INTRODUCTION: Considering anti-tumorigenic activity of caffeic acid phenyl ester, synthesis of several esterified form of caffeic acid is a novel approach in designing for potent drugs. RESULTS: Our study demonstrates that esterified caffeic acid with methyl vanillate, termed as caffeic acid methyl vanillate ester (CAMVE), blocked inflammatory stimuli-induced inflammatory responses. It decreased amounts of iNOS, Cox-2, and ICAM1 by inhibiting NF-kappaB through inhibition of IKK activity, I kappaB alpha degradation, and p65 nuclear translocation. CONCLUSION: Overall, our data suggest that novel caffeic acid ester down-regulates inflammatory responses through inhibition of NF-kappaB and dependent several gene expressions, further suggesting its efficacy as a promising therapeutic agent.

A dihydrobenzofuran lignan induces cell death by modulating mitochondrial pathway and G2/M cell cycle arrest.

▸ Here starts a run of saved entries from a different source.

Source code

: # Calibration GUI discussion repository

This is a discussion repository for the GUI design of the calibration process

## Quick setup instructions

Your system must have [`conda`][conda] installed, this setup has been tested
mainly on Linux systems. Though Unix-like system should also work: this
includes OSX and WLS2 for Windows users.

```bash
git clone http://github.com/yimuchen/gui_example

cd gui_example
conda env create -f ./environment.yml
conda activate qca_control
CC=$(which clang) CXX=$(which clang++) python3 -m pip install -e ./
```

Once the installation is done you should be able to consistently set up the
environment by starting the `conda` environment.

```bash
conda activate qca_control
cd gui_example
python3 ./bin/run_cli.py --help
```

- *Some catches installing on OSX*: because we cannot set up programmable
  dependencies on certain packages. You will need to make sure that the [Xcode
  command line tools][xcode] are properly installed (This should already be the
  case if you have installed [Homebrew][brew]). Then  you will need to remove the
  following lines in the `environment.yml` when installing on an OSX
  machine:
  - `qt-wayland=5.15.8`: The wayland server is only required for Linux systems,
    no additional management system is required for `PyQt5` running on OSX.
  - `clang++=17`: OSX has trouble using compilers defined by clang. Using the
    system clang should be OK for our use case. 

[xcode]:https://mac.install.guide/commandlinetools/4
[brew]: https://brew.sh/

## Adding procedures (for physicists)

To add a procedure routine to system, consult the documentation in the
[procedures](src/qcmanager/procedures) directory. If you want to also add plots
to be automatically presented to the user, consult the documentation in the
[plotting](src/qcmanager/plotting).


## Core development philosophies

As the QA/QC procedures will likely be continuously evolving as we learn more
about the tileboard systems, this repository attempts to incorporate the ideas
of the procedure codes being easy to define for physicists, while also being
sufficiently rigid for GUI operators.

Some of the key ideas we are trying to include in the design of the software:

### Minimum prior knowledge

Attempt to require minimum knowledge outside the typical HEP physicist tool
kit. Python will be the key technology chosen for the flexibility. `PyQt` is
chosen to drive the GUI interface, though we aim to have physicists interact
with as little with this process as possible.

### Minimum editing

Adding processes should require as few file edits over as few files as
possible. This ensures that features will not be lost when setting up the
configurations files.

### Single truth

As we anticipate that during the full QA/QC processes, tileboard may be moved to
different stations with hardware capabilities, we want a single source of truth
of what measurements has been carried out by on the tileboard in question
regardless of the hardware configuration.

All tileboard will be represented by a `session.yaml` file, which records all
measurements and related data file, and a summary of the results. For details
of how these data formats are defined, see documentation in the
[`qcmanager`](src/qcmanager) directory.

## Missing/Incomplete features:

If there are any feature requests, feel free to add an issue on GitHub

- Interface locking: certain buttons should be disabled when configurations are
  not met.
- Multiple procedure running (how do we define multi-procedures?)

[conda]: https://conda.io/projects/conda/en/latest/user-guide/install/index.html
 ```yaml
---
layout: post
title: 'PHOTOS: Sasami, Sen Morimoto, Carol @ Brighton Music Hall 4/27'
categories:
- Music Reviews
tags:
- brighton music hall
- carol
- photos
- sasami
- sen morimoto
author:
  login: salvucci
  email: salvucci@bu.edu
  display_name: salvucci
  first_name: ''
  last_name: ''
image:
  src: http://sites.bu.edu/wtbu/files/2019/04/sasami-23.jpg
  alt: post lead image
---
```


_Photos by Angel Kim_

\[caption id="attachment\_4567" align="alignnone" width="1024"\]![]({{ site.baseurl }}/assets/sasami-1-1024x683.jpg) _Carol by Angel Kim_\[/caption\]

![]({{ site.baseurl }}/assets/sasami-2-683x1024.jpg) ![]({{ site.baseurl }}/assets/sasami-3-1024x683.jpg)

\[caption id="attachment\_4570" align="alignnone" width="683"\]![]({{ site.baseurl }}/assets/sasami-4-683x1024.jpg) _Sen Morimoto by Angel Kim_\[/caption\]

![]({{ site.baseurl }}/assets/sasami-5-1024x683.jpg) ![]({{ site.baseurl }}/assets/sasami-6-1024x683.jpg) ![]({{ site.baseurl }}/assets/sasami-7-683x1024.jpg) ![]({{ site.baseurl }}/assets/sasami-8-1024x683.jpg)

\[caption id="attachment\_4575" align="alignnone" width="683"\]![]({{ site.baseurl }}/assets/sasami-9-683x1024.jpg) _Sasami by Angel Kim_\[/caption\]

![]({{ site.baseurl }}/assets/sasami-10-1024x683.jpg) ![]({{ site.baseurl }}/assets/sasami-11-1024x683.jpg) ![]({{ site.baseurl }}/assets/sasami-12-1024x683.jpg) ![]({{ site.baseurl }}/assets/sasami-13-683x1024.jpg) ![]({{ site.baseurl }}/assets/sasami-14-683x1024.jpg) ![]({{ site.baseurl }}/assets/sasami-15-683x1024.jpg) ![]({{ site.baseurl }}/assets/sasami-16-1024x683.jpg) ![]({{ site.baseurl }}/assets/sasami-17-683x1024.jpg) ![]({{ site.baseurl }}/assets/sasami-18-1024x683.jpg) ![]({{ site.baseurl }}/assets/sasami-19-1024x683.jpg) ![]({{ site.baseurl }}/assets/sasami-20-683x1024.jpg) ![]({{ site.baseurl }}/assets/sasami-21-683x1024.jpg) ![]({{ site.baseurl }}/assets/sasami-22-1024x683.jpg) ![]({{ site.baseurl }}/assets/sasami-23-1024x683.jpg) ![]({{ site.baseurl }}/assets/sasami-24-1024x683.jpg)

A dihydrobenzofuran lignan, the dimerization product of caffeic acid methyl ester, has shown pronounced antileishmanial and antiplasmodial activities. The present study showed the effect of this compound on cell cycle and apoptosis. Flow cytometric analysis revealed that the cells were arrested in the G2/M phase. Activation of caspase 3, but not caspase 8, generation of ROS, upstream of caspase-3, release of cytochrome c,increase in Bax level, and decrease in Bcl-2 level suggested the involvement of mitochondrial damage. Loss of mitochondrial transmembrane potential independent of caspase activation further suggested the mode of apoptosis. Dihydrobenzofuran-mediated cell death was absent in Bcl-xL-overexpressed cells. Overall, our results justify the role of dihydrobenzofuran lignan as potential antitumor agent, causing G2/M arrest and apoptosis involving the mitochondrial controlled pathway. These findings open promising insights as to how this specific dihydrobenzofuran lignan mediates cytotoxicity and may prove a molecular rationale for future therapeutic interventions in carcinogenesis.